I saw this last night at, of all things, a Pep Boys. I was having dinner with some friends, and the husband-friend had to go retrieve his car after having some work done. It was around 6:00. Everyone who had gotten off work had arrived to get their cars, so the lines were really long. And the people behind the counter had been there for ten hours. They were tired. The customers were annoyed. The line moved slowly. And so the mood of the place was absolute, complete indifference to what the customers were going through.
Law firms sometimes do the same thing, although not as obviously. Instead, lawyers tend to adopt this professional persona. Humorless, dry, low-key, serious, a little pretentious. If you're from a really big firm, this can come across, and maybe actually be, arrogance. It's understandable. If you have to bill 1,600 hours a year, or whatever, you work like hell, you don't have a lot of spare time, and emotional involvement is not exactly a valued commodity.
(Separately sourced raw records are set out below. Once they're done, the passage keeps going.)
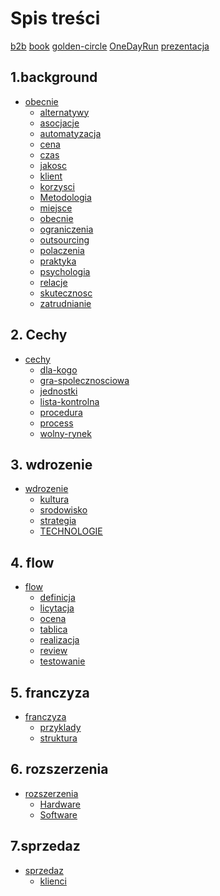 # Spis treści


[b2b](b2b.md)
[book](book.md)
[golden-circle](golden-circle.md)
[OneDayRun](OneDayRun.md)
[prezentacja](prezentacja.md)


## 1.background
+ [obecnie](1.background/obecnie.md)
    + [alternatywy](1.background/alternatywy.md)
    + [asocjacje](1.background/asocjacje.md)
    + [automatyzacja](1.background/automatyzacja.md)
    + [cena](1.background/cena.md)
    + [czas](1.background/czas.md)
    + [jakosc](1.background/jakosc.md)
    + [klient](1.background/klient.md)
    + [korzysci](1.background/korzysci.md)
    + [Metodologia](1.background/metodologia.md)
    + [miejsce](1.background/miejsce.md)
    + [obecnie](1.background/obecnie.md)
    + [ograniczenia](1.background/ograniczenia.md)
    + [outsourcing](1.background/outsourcing.md)
    + [polaczenia](1.background/polaczenia.md)
    + [praktyka](1.background/praktyka.md)
    + [psychologia](1.background/psychologia.md)
    + [relacje](1.background/relacje.md)
    + [skutecznosc](1.background/skutecznosc.md)
    + [zatrudnianie](1.background/zatrudnianie.md)


## 2. Cechy
+ [cechy](2.cechy/cechy.md)
    + [dla-kogo](2.cechy/dla-kogo.md)
    + [gra-spolecznosciowa](2.cechy/gra-spolecznosciowa.md)
    + [jednostki](2.cechy/jednostki.md)
    + [lista-kontrolna](2.cechy/lista-kontrolna.md)
    + [procedura](2.cechy/procedura.md)
    + [process](2.cechy/process.md)
    + [wolny-rynek](2.cechy/wolny-rynek.md)


## 3. wdrozenie
+ [wdrozenie](3.wdrozenie/wdrozenie.md)
    + [kultura](3.wdrozenie/kultura.md)
    + [srodowisko](3.wdrozenie/srodowisko.md)
    + [strategia](3.wdrozenie/strategia.md)
    + [TECHNOLOGIE](3.wdrozenie/TECHNOLOGIE.md)


## 4. flow
+ [flow](4.flow/flow.md)
    + [definicja](4.flow/definicja.md)
    + [licytacja](4.flow/licytacja.md)
    + [ocena](4.flow/ocena.md)
    + [tablica](4.flow/tablica.md)
    + [realizacja](4.flow/realizacja.md)
    + [review](4.flow/review.md)
    + [testowanie](4.flow/testowanie.md)

## 5. franczyza
+ [franczyza](5.franczyza/franczyza.md)
    + [przyklady](5.franczyza/przyklady.md)
    + [struktura](5.franczyza/struktura.md)

## 6. rozszerzenia
+ [rozszerzenia](6.rozszerzenia/rozszerzenia.md)
    + [Hardware](6.rozszerzenia/hardware.md)
    + [Software](6.rozszerzenia/software.md)

## 7.sprzedaz
+ [sprzedaz](7.sprzedaz/sprzedaz.md)
    + [klienci](7.sprzedaz/klienci.md)
<!--8.Procesy-->
<!--ksiegowosc.md-->
<!--9.sprzedaz-->
<!--franczyza.md-->
<!--klienci.md-->
<!--produkty-wyprodukowane-przez-odr.md-->
<!--sprzedaz.md-->
<!--## 9. systemy-->
<!--apibuild.md-->
<!--onedayrun.md-->
<!--unitapi.md-->
<!--vodapi.md-->
<!--vodapp.md-->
But in one of the seminars I teach, on client service, I discuss the concept of Above the Line, and Below the Line. The idea here is that there are two kinds of client contacts. Imagine an imaginary vertical line cutting a client's organizational chart into two segments, and you'll get the picture.
Below the Line is where the day-to-day work of the client gets done. For these contacts, client service is all about consistent, efficient execution of the basics. These are the people who spend the budgets.
At the top, however, the view is different. The senior people, Above the Line, are the ones who set the budgets. They are concerned with strategy, and the big, long-term picture. These people are the ones who can open up the wallet and spend serious money if they think something's worth it. These are the ones who will not pressure you to lower your rates if they see value in your work. These are the really important contacts.
And the key to keeping them is developing, and strengthening, a personal relationship. Which means, over time, dropping the facade -- working to move beyond the role of Lawyer, and moving them beyond the role of Client. You need to reveal your human side, and let them see yours. You need to get to know them as people.
This has all kinds of benefits. First, it allows you to service them more effectively. You will know, for example, whether they prefer phone calls with questions returned immediately, or whether they want you to figure out the answer and call back when you've got it. Second, it allows you to cut through the crap and ask direct questions. If a proposal bombs, you can simply call your contact and say, "Donna, what was wrong with our proposal?" and get a straight answer.
Playing rock paper scissors with a cashier accomplishes this instantly. In ten seconds, your perception of them, and the restaurant for which they work, will change. It has to. Change the timeframe from seconds to months, put some zeroes behind the size of the transaction at issue, and humanizing your relationships with key clients operates exactly the same way.